Package 'GPvam'

Title: Maximum Likelihood Estimation of Multiple Membership Mixed Models Used in Value-Added Modeling
Description: An EM algorithm, Karl et al. (2013) <doi:10.1016/j.csda.2012.10.004>, is used to estimate the generalized, variable, and complete persistence models, Mariano et al. (2010) <doi:10.3102/1076998609346967>. These are multiple-membership linear mixed models with teachers modeled as "G-side" effects and students modeled with either "G-side" or "R-side" effects.
Authors: Andrew Karl [cre, aut] , Yan Yang [aut], Sharon Lohr [aut]
Maintainer: Andrew Karl <[email protected]>
License: GPL-2
Version: 3.1-2
Built: 2024-11-19 03:53:57 UTC
Source: CRAN

Help Index


Maximum Likelihood Estimation of Multiple Membership Mixed Models Used in Value-Added Modeling

Description

An EM algorithm, Karl et al. (2013) <doi:10.1016/j.csda.2012.10.004>, is used to estimate the generalized, variable, and complete persistence models, Mariano et al. (2010) <doi:10.3102/1076998609346967>. These are multiple-membership linear mixed models with teachers modeled as "G-side" effects and students modeled with either "G-side" or "R-side" effects.

Details

Package: GPvam
Type: Package
Version: 3.1-1
Date: 2024-10-14
License: GPL-2

Author(s)

Andrew Karl, Yan Yang, and Sharon Lohr

Maintainer: Andrew Karl <[email protected]>

References

Karl, A., Yang, Y. and Lohr, S. (2013) Efficient Maximum Likelihood Estimation of Multiple Membership Linear Mixed Models, with an Application to Educational Value-Added Assessments Computational Statistics & Data Analysis 59, 13–27.

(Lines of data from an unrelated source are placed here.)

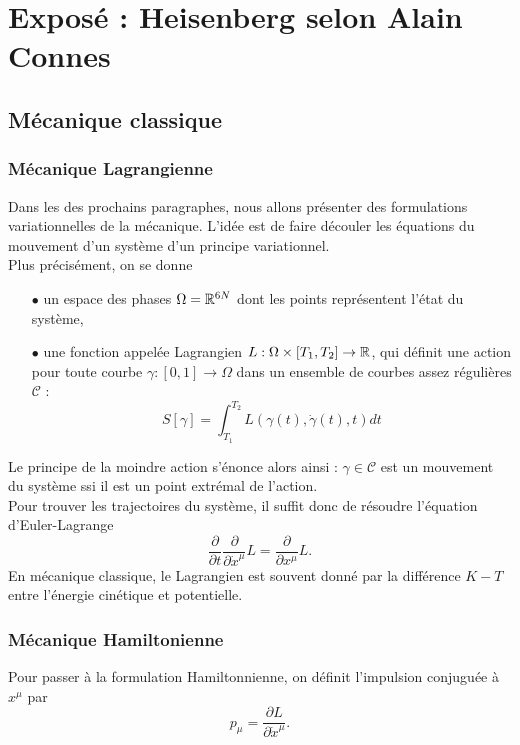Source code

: \section{Exposé : Heisenberg selon Alain Connes}

\subsection{Mécanique classique}

\subsubsection{Mécanique Lagrangienne}

Dans les des prochains paragraphes, nous allons présenter des formulations variationnelles de la mécanique. L'idée est de faire découler les équations du mouvement d'un système d'un principe variationnel. \\

Plus précisément, on se donne 
\begin{itemize}
\item[$\bullet$] un espace des phases $\Omega=\mathbb R^{6N}$ dont les points représentent l'état du système,
\item[$\bullet$] une fonction appelée Lagrangien $L : \Omega\times [T_1,T_2]\rightarrow \mathbb R$, qui définit une action pour toute courbe $\gamma :[0,1]\rightarrow \Omega$ dans un ensemble de courbes assez régulières $\mathcal C$ :
\[S[\gamma]=\int_{T_1}^{T_2} L(\gamma(t),\dot{\gamma}(t),t) dt \]
\end{itemize}

Le principe de la moindre action s'énonce alors ainsi : $\gamma\in \mathcal C$ est un mouvement du système ssi il est un point extrémal de l'action. \\

Pour trouver les trajectoires du système, il suffit donc de résoudre l'équation d'Euler-Lagrange
\[\frac{\partial}{\partial t}\frac{\partial}{\partial \dot{x}^\mu}L=\frac{\partial}{\partial x^\mu}L.\]
En mécanique classique, le Lagrangien est souvent donné par la différence $K-T$ entre l'énergie cinétique et potentielle.
\subsubsection{Mécanique Hamiltonienne}
Pour passer à la formulation Hamiltonnienne, on définit l'impulsion conjuguée à $x^\mu$ par 
\[p_\mu = \frac{\partial L}{\partial \dot{x}^\mu}.\]

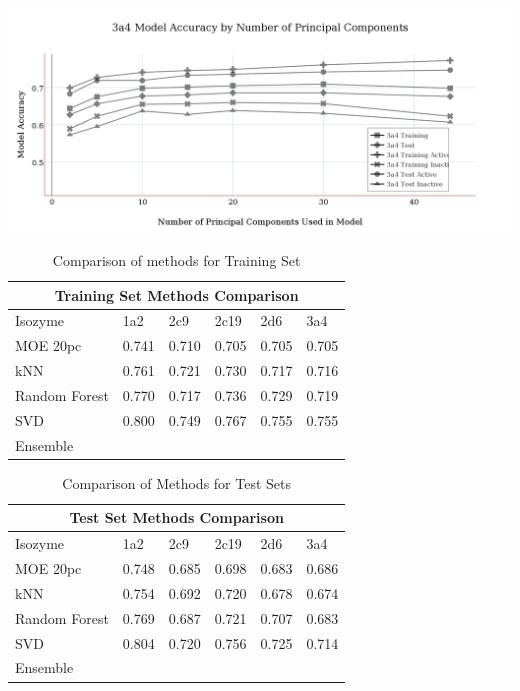\includegraphics[width=1\textwidth]{../img/3a4_moe_model_accuracy.png}

\begin{table}[h]
\begin{tabular}{|l|l|l|l|l|l|}
\hline
\multicolumn{6}{|c|}{Training Set Methods Comparison} \\ \hline
Isozyme       & 1a2   & 2c9   & 2c19  & 2d6   & 3a4   \\ \hline
MOE 20pc      & 0.741 & 0.710 & 0.705 & 0.705 & 0.705 \\ \hline
kNN           & 0.761 & 0.721 & 0.730 & 0.717 & 0.716 \\ \hline
Random Forest & 0.770 & 0.717 & 0.736 & 0.729 & 0.719 \\ \hline
SVD           & 0.800 & 0.749 & 0.767 & 0.755 & 0.755 \\ \hline
Ensemble      &       &       &       &       &       \\ \hline
\end{tabular}
\caption{Comparison of methods for Training Set}
\end{table}


\begin{table}[h]
\begin{tabular}{|l|l|l|l|l|l|}
\hline
\multicolumn{6}{|c|}{Test Set Methods Comparison}     \\ \hline
Isozyme       & 1a2   & 2c9   & 2c19  & 2d6   & 3a4   \\ \hline
MOE 20pc      & 0.748 & 0.685 & 0.698 & 0.683 & 0.686 \\ \hline
kNN           & 0.754 & 0.692 & 0.720 & 0.678 & 0.674 \\ \hline
Random Forest & 0.769 & 0.687 & 0.721 & 0.707 & 0.683 \\ \hline
SVD           & 0.804 & 0.720 & 0.756 & 0.725 & 0.714 \\ \hline
Ensemble      &       &       &       &       &       \\ \hline
\end{tabular}
\caption{Comparison of Methods for Test Sets}
\end{table}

Karl, A., Yang, Y. and Lohr, S. (2014) Computation of Maximum Likelihood Estimates for Multiresponse Generalized Linear Mixed Models with Non-nested, Correlated Random Effects Computational Statistics & Data Analysis 73, 146–162.

Karl, A., Yang, Y. and Lohr, S. (2014) A Correlated Random Effects Model for Nonignorable Missing Data in Value-Added Assessment of Teacher Effects Journal of Educational and Behavioral Statistics 38, 577–603.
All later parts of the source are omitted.